*** Records provided
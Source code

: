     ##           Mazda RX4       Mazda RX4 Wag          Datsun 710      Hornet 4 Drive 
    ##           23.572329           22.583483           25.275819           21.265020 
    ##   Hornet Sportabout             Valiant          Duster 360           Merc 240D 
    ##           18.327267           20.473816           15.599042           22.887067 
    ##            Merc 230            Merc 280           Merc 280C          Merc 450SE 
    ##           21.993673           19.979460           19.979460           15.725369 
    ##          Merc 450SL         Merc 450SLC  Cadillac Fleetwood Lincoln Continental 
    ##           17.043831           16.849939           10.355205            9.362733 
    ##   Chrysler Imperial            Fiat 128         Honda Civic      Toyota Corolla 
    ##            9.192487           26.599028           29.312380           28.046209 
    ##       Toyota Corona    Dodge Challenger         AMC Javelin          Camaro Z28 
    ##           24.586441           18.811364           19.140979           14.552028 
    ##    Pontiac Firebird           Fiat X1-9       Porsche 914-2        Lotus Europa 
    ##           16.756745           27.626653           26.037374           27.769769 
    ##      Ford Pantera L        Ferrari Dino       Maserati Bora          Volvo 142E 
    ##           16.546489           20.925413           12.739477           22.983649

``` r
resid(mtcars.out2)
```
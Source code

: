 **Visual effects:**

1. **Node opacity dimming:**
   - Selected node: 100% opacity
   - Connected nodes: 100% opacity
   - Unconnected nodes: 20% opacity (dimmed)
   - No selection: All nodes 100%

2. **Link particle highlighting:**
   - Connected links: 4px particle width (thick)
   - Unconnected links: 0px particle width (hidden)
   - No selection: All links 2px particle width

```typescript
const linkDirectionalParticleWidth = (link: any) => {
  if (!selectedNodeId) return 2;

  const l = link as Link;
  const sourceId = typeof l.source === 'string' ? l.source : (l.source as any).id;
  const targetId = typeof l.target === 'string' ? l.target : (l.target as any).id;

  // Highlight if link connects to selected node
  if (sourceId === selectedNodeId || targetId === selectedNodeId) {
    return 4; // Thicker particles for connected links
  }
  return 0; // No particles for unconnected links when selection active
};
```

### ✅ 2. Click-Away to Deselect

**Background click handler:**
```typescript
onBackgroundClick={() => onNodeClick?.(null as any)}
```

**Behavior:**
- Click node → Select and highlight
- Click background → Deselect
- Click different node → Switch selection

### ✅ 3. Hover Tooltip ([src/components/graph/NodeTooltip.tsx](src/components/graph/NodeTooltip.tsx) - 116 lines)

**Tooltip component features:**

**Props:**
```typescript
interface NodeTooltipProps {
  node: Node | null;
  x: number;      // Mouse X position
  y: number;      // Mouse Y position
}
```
******
-- The task --
Take every line from the records above that has the word "null" and copy it.

-- Answer box --
onBackgroundClick={() => onNodeClick?.(null as any)}
  node: Node | null;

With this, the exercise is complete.